Fight4TheTruth

Wednesday, May 26, 2010

Morocco Expels 100 Christian Foreigners


















Foster parents of orphans of Village of Hope orphanage were among those forced to leave.

Morocco has expelled 100 foreign Christians since March because they allegedly tried to convert Muslims, the harshest crackdown in decades, Worthy News learned Saturday, May 22.

Morocco's Islamic Affairs Minister Ahmed Toufiq said in published remarks that the deportations, were needed for "order and calm" and to avoid a clash between faiths.

The latest expulsion was that of Spaniard Francisco Paton Millan, the head of a small energy company, who was ordered last week to leave the country for trying to convert Muslims to Christianity, church workers and European diplomats said.

Western diplomats and Christian rights investigators also said that authorities had ordered 23 foreigners to leave last week and that this was part of a new wave of such expulsions.

There was reportedly at least one American citizen among them.
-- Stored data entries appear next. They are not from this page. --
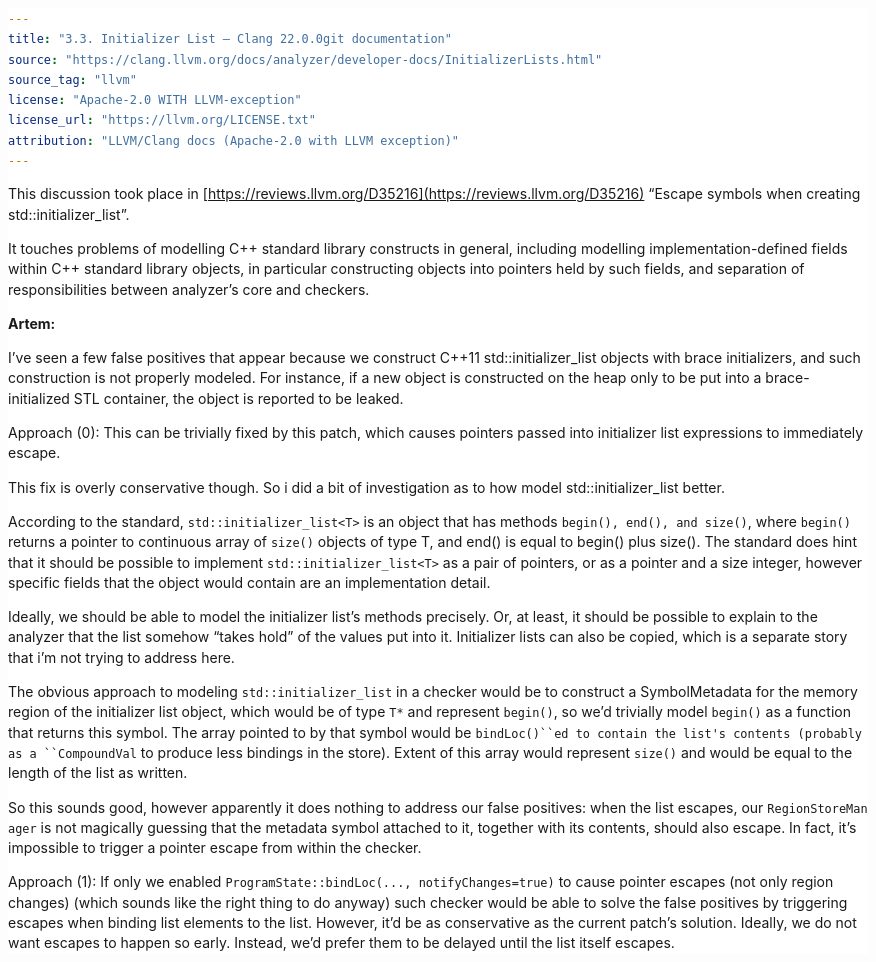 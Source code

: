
 ```yaml
---
title: "3.3. Initializer List — Clang 22.0.0git documentation"
source: "https://clang.llvm.org/docs/analyzer/developer-docs/InitializerLists.html"
source_tag: "llvm"
license: "Apache-2.0 WITH LLVM-exception"
license_url: "https://llvm.org/LICENSE.txt"
attribution: "LLVM/Clang docs (Apache-2.0 with LLVM exception)"
---
```

This discussion took place in [https://reviews.llvm.org/D35216](https://reviews.llvm.org/D35216) “Escape symbols when creating std::initializer\_list”.

It touches problems of modelling C++ standard library constructs in general, including modelling implementation-defined fields within C++ standard library objects, in particular constructing objects into pointers held by such fields, and separation of responsibilities between analyzer’s core and checkers.

**Artem:**

I’ve seen a few false positives that appear because we construct C++11 std::initializer\_list objects with brace initializers, and such construction is not properly modeled. For instance, if a new object is constructed on the heap only to be put into a brace-initialized STL container, the object is reported to be leaked.

Approach (0): This can be trivially fixed by this patch, which causes pointers passed into initializer list expressions to immediately escape.

This fix is overly conservative though. So i did a bit of investigation as to how model std::initializer\_list better.

According to the standard, `std::initializer_list<T>` is an object that has methods `begin(), end(), and size()`, where `begin()` returns a pointer to continuous array of `size()` objects of type T, and end() is equal to begin() plus size(). The standard does hint that it should be possible to implement `std::initializer_list<T>` as a pair of pointers, or as a pointer and a size integer, however specific fields that the object would contain are an implementation detail.

Ideally, we should be able to model the initializer list’s methods precisely. Or, at least, it should be possible to explain to the analyzer that the list somehow “takes hold” of the values put into it. Initializer lists can also be copied, which is a separate story that i’m not trying to address here.

The obvious approach to modeling `std::initializer_list` in a checker would be to construct a SymbolMetadata for the memory region of the initializer list object, which would be of type `T*` and represent `begin()`, so we’d trivially model `begin()` as a function that returns this symbol. The array pointed to by that symbol would be `bindLoc()``ed to contain the list's contents (probably as a ``CompoundVal` to produce less bindings in the store). Extent of this array would represent `size()` and would be equal to the length of the list as written.

So this sounds good, however apparently it does nothing to address our false positives: when the list escapes, our `RegionStoreManager` is not magically guessing that the metadata symbol attached to it, together with its contents, should also escape. In fact, it’s impossible to trigger a pointer escape from within the checker.

Approach (1): If only we enabled `ProgramState::bindLoc(..., notifyChanges=true)` to cause pointer escapes (not only region changes) (which sounds like the right thing to do anyway) such checker would be able to solve the false positives by triggering escapes when binding list elements to the list. However, it’d be as conservative as the current patch’s solution. Ideally, we do not want escapes to happen so early. Instead, we’d prefer them to be delayed until the list itself escapes.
The list of deportees also includes citizens from the United Kingdom, France, Switzerland, Spain, the Netherlands, Canada, New Zealand, Guatemala, Columbia and Korea, rights activists said.



MOROCCAN ORPHANS

Several of those targeted earlier in the nationwide crackdown cared for 33 Moroccan orphans at the Christian orphanage Village of Hope (VoH) in the town of Ain Leuh, some 100 kilometers (62 miles) south of the country's city of Fez.

Morocco's Communications Minister Khalid Naciri defended the decision saying the Christians had violated the Islamic country's religious traditions and legislation banning proselytizing.

However VoH denied the allegations. "The Moroccan authorities have not produced any evidence of the alleged offense and they gave only a few hours for the parents to pack up belongings and explain to their children that they might never see them again."

Analysts have described the expulsions as the harshest crackdown seen since the country achieved independence in 1956. All of them were accused of proselytism and breaking the faith of Muslims, both charges under the penal code.

CHURCH AFFECTED

The deportation of foreigners has also affected the national Moroccan church, said International Christian Concern (ICC), a major advocacy group. It quoted a pastor near the city of Marrakech as saying that his church has stopped "all worship" activity.

"We are afraid that they will attack us if we are in meetings, so there is no meeting. We think the next step may be against Moroccans," the pastor reportedly said, speaking on condition of anonymity. "Maybe they will find accusations against us or they may raid the meeting to arrest people."

These expulsions have caused concern in the US Congress, which will be holding a hearing on the issue, June 17.

Congressman Frank Wolf, who has been vocal about religious rights, said he has urged Morocco's government "to uphold its commitment to the principles of religious tolerance and freedom, that for so long, made it a model of tolerance and modernity in the Arab world."